▶ [YOUR ASSIGNMENT]
The records below need retyping in full; give them again exactly.

▶ [MATERIAL SHOWN]
====================
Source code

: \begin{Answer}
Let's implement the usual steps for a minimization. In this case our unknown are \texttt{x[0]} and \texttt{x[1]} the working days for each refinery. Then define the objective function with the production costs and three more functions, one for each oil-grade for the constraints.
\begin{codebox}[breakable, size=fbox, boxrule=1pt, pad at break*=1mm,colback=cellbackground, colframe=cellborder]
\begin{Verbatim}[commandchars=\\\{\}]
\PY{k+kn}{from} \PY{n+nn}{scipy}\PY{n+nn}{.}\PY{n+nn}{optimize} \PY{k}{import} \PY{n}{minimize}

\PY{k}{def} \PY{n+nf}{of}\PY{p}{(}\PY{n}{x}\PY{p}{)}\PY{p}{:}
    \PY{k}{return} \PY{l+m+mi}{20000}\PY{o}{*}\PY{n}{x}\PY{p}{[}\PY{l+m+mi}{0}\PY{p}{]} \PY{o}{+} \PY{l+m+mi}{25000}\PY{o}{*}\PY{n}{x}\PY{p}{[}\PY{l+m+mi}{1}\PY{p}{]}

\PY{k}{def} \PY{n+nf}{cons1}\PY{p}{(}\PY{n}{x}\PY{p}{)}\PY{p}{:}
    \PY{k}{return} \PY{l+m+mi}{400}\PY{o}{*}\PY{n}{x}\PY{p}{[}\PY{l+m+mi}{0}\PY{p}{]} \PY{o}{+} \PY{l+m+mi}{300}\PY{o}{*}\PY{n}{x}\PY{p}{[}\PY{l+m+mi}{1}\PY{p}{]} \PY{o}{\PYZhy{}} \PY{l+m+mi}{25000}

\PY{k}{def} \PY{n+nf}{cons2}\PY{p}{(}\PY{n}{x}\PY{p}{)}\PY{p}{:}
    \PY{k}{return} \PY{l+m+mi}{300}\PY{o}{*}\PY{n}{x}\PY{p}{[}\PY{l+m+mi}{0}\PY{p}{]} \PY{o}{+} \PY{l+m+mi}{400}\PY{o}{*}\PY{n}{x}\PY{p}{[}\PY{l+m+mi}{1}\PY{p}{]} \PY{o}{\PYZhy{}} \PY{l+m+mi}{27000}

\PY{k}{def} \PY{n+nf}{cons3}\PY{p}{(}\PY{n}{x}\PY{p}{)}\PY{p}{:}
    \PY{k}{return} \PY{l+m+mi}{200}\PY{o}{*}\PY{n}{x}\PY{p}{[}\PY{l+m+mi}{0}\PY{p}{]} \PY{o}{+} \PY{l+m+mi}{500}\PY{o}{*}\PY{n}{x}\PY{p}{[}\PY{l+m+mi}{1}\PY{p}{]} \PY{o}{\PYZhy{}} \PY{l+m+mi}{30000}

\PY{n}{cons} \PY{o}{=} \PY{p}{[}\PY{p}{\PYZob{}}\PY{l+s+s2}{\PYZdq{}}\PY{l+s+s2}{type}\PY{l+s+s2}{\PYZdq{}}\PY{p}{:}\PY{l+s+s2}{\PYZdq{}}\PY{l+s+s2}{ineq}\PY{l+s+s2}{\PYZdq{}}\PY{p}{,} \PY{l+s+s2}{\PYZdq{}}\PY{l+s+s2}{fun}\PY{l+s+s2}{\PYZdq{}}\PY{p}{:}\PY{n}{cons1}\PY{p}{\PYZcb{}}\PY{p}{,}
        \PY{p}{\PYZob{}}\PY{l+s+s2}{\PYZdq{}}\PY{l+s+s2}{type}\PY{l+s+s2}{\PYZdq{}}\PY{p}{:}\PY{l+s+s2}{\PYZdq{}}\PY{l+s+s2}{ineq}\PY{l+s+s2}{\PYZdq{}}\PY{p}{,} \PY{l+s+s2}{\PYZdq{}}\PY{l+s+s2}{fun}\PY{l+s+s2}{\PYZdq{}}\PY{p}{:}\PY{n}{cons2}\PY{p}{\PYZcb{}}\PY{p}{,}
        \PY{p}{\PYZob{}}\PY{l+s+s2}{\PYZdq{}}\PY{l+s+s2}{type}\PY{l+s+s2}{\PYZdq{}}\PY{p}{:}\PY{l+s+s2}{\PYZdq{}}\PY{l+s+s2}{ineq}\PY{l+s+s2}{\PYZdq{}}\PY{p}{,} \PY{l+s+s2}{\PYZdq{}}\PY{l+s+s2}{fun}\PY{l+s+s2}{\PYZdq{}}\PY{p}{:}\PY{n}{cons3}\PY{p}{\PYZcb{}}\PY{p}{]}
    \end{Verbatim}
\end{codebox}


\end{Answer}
====================
▶ [ANSWER TO THIS PROBLEM]
Source code

: \begin{Answer}
Let's implement the usual steps for a minimization. In this case our unknown are \texttt{x[0]} and \texttt{x[1]} the working days for each refinery. Then define the objective function with the production costs and three more functions, one for each oil-grade for the constraints.
\begin{codebox}[breakable, size=fbox, boxrule=1pt, pad at break*=1mm,colback=cellbackground, colframe=cellborder]
\begin{Verbatim}[commandchars=\\\{\}]
\PY{k+kn}{from} \PY{n+nn}{scipy}\PY{n+nn}{.}\PY{n+nn}{optimize} \PY{k}{import} \PY{n}{minimize}

\PY{k}{def} \PY{n+nf}{of}\PY{p}{(}\PY{n}{x}\PY{p}{)}\PY{p}{:}
    \PY{k}{return} \PY{l+m+mi}{20000}\PY{o}{*}\PY{n}{x}\PY{p}{[}\PY{l+m+mi}{0}\PY{p}{]} \PY{o}{+} \PY{l+m+mi}{25000}\PY{o}{*}\PY{n}{x}\PY{p}{[}\PY{l+m+mi}{1}\PY{p}{]}

\PY{k}{def} \PY{n+nf}{cons1}\PY{p}{(}\PY{n}{x}\PY{p}{)}\PY{p}{:}
    \PY{k}{return} \PY{l+m+mi}{400}\PY{o}{*}\PY{n}{x}\PY{p}{[}\PY{l+m+mi}{0}\PY{p}{]} \PY{o}{+} \PY{l+m+mi}{300}\PY{o}{*}\PY{n}{x}\PY{p}{[}\PY{l+m+mi}{1}\PY{p}{]} \PY{o}{\PYZhy{}} \PY{l+m+mi}{25000}

\PY{k}{def} \PY{n+nf}{cons2}\PY{p}{(}\PY{n}{x}\PY{p}{)}\PY{p}{:}
    \PY{k}{return} \PY{l+m+mi}{300}\PY{o}{*}\PY{n}{x}\PY{p}{[}\PY{l+m+mi}{0}\PY{p}{]} \PY{o}{+} \PY{l+m+mi}{400}\PY{o}{*}\PY{n}{x}\PY{p}{[}\PY{l+m+mi}{1}\PY{p}{]} \PY{o}{\PYZhy{}} \PY{l+m+mi}{27000}

\PY{k}{def} \PY{n+nf}{cons3}\PY{p}{(}\PY{n}{x}\PY{p}{)}\PY{p}{:}
    \PY{k}{return} \PY{l+m+mi}{200}\PY{o}{*}\PY{n}{x}\PY{p}{[}\PY{l+m+mi}{0}\PY{p}{]} \PY{o}{+} \PY{l+m+mi}{500}\PY{o}{*}\PY{n}{x}\PY{p}{[}\PY{l+m+mi}{1}\PY{p}{]} \PY{o}{\PYZhy{}} \PY{l+m+mi}{30000}

\PY{n}{cons} \PY{o}{=} \PY{p}{[}\PY{p}{\PYZob{}}\PY{l+s+s2}{\PYZdq{}}\PY{l+s+s2}{type}\PY{l+s+s2}{\PYZdq{}}\PY{p}{:}\PY{l+s+s2}{\PYZdq{}}\PY{l+s+s2}{ineq}\PY{l+s+s2}{\PYZdq{}}\PY{p}{,} \PY{l+s+s2}{\PYZdq{}}\PY{l+s+s2}{fun}\PY{l+s+s2}{\PYZdq{}}\PY{p}{:}\PY{n}{cons1}\PY{p}{\PYZcb{}}\PY{p}{,}
        \PY{p}{\PYZob{}}\PY{l+s+s2}{\PYZdq{}}\PY{l+s+s2}{type}\PY{l+s+s2}{\PYZdq{}}\PY{p}{:}\PY{l+s+s2}{\PYZdq{}}\PY{l+s+s2}{ineq}\PY{l+s+s2}{\PYZdq{}}\PY{p}{,} \PY{l+s+s2}{\PYZdq{}}\PY{l+s+s2}{fun}\PY{l+s+s2}{\PYZdq{}}\PY{p}{:}\PY{n}{cons2}\PY{p}{\PYZcb{}}\PY{p}{,}
        \PY{p}{\PYZob{}}\PY{l+s+s2}{\PYZdq{}}\PY{l+s+s2}{type}\PY{l+s+s2}{\PYZdq{}}\PY{p}{:}\PY{l+s+s2}{\PYZdq{}}\PY{l+s+s2}{ineq}\PY{l+s+s2}{\PYZdq{}}\PY{p}{,} \PY{l+s+s2}{\PYZdq{}}\PY{l+s+s2}{fun}\PY{l+s+s2}{\PYZdq{}}\PY{p}{:}\PY{n}{cons3}\PY{p}{\PYZcb{}}\PY{p}{]}
    \end{Verbatim}
\end{codebox}


\end{Answer}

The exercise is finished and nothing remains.